Wenn heute Nachmittag für Frieda und Karl neue Stolpersteine verlegt werden, dann kommt der Künstler Gunter Demnig höchstpersönlich und setzt ganz bewusst und sorgsam den handgefertigten goldglänzenden Gedenkstein ins Kopfsteinpflaster oder in ein Loch im Gehweg.

Jedes Mal sind ein paar Leute aus dem Ort dabei und im besten Fall auch Angehörige. Und dann schafft man ein hoffentlich bleibendes Denkmal im Boden, und nennt noch einmal ganz bewusst den Namen und erzählt die Geschichte dahinter. 

Friedas Stein wird in der Konstanzer Marienhausgasse verlegt. Sie war nur 34 Jahre alt, als sie abgeholt wurde. Frieda Böhler hatte psychische Probleme, man hat sie sofort nach der Festnahme umgebracht.
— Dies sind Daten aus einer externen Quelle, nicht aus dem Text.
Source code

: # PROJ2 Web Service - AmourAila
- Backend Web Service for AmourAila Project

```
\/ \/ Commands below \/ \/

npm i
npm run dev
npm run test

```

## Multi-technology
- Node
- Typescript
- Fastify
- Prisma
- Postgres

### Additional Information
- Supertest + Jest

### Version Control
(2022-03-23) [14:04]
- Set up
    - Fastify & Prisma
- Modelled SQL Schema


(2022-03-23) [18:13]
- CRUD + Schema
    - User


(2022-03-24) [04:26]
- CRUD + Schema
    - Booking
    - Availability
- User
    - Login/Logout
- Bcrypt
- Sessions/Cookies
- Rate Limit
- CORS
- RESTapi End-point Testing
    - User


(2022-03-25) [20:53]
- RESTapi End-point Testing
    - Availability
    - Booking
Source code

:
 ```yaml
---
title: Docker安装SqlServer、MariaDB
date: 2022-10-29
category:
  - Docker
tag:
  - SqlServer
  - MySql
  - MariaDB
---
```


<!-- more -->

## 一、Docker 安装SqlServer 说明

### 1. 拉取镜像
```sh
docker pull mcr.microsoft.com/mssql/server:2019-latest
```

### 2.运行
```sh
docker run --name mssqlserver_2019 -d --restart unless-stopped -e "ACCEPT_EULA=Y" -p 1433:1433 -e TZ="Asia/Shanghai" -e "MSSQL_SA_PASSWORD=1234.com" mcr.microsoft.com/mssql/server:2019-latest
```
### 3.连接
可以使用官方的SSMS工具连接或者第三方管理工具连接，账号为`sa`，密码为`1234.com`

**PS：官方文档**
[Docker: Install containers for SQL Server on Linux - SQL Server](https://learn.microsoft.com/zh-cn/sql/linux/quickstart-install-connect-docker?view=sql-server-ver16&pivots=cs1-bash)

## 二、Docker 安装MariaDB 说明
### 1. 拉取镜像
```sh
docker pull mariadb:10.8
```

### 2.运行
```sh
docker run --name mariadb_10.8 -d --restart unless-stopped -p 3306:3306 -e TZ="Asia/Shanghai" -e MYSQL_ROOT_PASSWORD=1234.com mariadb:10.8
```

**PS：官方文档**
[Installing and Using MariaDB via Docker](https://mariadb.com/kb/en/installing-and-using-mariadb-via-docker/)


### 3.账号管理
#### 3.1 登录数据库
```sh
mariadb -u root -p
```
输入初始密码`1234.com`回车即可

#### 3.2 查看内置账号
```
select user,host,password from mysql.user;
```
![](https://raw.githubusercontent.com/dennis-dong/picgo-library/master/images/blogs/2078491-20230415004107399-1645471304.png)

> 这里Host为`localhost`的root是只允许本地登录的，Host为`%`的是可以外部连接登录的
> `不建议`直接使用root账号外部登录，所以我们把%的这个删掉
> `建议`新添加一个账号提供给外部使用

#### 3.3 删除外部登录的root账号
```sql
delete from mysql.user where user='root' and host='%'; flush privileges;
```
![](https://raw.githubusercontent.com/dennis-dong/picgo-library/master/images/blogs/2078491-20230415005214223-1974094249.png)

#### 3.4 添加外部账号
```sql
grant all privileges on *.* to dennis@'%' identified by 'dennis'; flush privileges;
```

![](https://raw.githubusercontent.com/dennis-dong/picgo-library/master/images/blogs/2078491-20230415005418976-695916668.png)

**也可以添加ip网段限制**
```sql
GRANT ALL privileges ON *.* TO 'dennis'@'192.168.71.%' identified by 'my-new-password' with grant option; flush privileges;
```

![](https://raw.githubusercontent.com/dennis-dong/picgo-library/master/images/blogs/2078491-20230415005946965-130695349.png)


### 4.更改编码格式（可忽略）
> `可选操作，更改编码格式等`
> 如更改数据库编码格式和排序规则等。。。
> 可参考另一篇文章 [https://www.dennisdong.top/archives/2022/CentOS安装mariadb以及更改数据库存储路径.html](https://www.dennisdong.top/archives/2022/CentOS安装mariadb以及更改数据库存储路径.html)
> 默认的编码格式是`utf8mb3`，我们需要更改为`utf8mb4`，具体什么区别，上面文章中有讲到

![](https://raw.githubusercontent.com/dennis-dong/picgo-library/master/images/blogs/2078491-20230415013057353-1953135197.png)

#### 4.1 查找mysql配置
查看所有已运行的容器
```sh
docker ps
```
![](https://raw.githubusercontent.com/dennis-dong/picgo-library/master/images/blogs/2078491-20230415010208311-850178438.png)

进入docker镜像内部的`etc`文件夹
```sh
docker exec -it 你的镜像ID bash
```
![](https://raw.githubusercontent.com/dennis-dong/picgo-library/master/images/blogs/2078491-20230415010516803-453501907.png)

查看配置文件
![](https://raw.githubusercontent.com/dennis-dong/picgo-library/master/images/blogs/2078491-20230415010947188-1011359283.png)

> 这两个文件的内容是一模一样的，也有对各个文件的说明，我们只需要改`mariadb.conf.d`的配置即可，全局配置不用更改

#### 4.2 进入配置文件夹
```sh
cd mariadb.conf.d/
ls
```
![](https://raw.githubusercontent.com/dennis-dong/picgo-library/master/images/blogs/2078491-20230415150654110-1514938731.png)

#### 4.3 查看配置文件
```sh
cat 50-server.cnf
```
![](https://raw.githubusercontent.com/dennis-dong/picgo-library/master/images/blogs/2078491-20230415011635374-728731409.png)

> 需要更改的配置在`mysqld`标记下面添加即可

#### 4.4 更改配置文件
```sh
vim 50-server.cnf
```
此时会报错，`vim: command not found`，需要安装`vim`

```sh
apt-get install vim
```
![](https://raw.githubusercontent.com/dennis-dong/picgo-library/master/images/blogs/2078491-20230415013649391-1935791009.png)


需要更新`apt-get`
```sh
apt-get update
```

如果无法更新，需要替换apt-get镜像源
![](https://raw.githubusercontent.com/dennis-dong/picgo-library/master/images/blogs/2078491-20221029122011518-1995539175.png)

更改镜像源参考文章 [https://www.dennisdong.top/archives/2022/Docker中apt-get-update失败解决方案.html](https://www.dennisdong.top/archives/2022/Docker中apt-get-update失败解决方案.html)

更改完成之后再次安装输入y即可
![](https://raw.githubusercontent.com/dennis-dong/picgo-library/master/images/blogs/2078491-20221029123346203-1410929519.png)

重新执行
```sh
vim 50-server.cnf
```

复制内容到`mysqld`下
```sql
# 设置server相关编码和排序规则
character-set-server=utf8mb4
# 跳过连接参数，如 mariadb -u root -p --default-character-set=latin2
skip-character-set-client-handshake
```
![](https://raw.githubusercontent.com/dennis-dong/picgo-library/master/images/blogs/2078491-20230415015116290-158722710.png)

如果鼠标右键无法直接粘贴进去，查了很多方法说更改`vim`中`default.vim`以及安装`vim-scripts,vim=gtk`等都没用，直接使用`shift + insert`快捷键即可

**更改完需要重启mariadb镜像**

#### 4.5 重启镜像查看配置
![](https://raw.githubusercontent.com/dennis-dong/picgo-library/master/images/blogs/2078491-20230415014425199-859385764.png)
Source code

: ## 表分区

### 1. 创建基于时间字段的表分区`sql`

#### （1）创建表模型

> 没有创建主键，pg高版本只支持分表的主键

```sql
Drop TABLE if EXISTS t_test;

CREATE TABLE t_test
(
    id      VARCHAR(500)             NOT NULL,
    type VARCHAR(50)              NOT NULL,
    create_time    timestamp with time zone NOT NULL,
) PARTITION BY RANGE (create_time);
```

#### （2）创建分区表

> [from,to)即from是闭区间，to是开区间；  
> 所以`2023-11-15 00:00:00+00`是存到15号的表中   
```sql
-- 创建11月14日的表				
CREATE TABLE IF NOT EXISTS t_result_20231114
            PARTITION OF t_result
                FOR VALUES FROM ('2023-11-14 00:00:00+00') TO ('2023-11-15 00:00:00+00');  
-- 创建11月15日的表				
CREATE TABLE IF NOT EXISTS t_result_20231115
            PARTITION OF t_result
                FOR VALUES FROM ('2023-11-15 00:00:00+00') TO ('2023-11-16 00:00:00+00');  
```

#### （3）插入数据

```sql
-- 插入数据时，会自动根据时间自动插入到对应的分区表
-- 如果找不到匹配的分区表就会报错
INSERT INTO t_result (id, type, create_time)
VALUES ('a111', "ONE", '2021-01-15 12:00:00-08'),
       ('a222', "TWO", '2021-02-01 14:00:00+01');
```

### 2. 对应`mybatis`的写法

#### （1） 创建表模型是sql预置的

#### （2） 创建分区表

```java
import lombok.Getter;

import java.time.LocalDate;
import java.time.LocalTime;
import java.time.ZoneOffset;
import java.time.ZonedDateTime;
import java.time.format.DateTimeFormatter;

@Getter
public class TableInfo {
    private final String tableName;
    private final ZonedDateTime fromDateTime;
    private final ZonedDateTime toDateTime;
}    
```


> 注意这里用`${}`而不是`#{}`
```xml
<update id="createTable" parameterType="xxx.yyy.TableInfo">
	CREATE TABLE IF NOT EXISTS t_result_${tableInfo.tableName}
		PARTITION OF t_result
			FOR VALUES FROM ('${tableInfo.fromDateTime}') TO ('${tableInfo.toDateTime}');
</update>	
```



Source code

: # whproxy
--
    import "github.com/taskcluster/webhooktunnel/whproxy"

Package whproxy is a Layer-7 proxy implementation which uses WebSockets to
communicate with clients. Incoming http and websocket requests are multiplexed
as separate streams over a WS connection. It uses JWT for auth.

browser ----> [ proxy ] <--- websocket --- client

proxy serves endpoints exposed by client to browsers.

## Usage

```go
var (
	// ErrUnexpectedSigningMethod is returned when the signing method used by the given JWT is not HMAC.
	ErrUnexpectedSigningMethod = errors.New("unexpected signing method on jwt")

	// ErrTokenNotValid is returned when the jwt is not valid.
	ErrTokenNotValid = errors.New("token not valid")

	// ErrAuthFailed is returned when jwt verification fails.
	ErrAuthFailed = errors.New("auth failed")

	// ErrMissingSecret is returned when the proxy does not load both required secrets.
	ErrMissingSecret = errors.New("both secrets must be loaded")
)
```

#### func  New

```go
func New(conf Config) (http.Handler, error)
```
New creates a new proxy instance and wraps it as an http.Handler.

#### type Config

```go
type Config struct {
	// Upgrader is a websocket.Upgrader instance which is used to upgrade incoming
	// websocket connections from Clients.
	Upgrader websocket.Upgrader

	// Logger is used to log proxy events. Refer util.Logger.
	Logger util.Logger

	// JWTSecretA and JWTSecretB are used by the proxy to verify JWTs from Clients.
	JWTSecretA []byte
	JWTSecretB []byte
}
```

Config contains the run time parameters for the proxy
Und in der Hüetlinstraße gibt es den Stein für Karl Lumpp. Er war in einer Pflege-Einrichtung untergebracht und soll dort immer wieder „Mama“ gerufen haben, und „heim, heim“. Ob Karl Lumpp jemals Besuch von seiner Mutter bekommen hat? Auf seinem Stolperstein steht „ermordet am 24.7.1940“.

Mittlerweile gibt es an knapp zweitausend Orten in ganz Europa solche Steine. Die Chancen stehen also gut, dass man einen entdeckt - einen Stolperstein. Und jeder von ihnen erinnert mit einem kleinen Stückchen vergoldeter Erde an eine ganz eigene Persönlichkeit.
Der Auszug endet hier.